Make sure the --backbone flag matches the model that produced the checkpoint you are loading.

If --test_only is omitted, the script trains by default and writes checkpoints/metrics to runs/<exp_name>/.

Test outputs are written to ./test_results/<exp_name>/<image_name>/.

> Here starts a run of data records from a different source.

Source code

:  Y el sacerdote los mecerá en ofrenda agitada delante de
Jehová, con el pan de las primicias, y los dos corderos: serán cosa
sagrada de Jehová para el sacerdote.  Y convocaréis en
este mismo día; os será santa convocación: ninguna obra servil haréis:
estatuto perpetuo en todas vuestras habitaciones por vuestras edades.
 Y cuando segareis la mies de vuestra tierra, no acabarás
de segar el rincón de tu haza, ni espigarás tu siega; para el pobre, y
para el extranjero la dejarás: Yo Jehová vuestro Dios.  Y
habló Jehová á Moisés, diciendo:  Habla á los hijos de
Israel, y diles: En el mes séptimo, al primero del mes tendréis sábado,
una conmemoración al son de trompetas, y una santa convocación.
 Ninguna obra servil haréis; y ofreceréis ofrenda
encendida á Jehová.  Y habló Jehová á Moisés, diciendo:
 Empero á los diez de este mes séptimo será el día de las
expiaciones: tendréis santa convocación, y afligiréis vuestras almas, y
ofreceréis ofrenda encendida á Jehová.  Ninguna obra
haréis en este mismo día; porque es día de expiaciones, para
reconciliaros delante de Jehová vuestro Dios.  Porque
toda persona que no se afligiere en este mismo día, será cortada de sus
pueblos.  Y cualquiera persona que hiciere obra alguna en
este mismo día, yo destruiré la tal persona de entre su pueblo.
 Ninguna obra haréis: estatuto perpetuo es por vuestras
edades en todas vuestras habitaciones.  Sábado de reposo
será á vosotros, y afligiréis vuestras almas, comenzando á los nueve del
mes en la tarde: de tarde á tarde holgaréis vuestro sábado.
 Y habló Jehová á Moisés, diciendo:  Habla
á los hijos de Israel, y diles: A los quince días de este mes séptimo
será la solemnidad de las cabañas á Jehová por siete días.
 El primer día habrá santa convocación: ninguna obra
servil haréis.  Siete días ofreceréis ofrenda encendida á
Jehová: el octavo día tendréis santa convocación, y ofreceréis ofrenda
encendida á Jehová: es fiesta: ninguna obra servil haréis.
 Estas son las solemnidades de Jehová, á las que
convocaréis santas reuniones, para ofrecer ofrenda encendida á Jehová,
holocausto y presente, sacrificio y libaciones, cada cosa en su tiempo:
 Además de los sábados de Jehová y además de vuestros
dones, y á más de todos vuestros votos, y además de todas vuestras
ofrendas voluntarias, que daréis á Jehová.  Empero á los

Dataset PSNR/SSIM Benchmark

Use compute_pnsr_ssim_metrics.py to compute transmission-layer PSNR and SSIM for the samples stored under reflection-dataset/. By default it compares the paired ground-truth images directly:

uv run python compute_pnsr_ssim_metrics.py --subset real

Key options:

--subset {real,synthetic,all} – choose the dataset split.
--max-samples N – limit the number of pairs per split (handy for quick spot checks).
--output-csv metrics.csv – dump per-image metrics for further analysis.
--skip-missing/--no-skip-missing – control what happens when a pair is absent (--skip-missing is enabled by default).
--synthetic-seed – seed controlling the on-the-fly blend generation used for the synthetic split (requires a model flag).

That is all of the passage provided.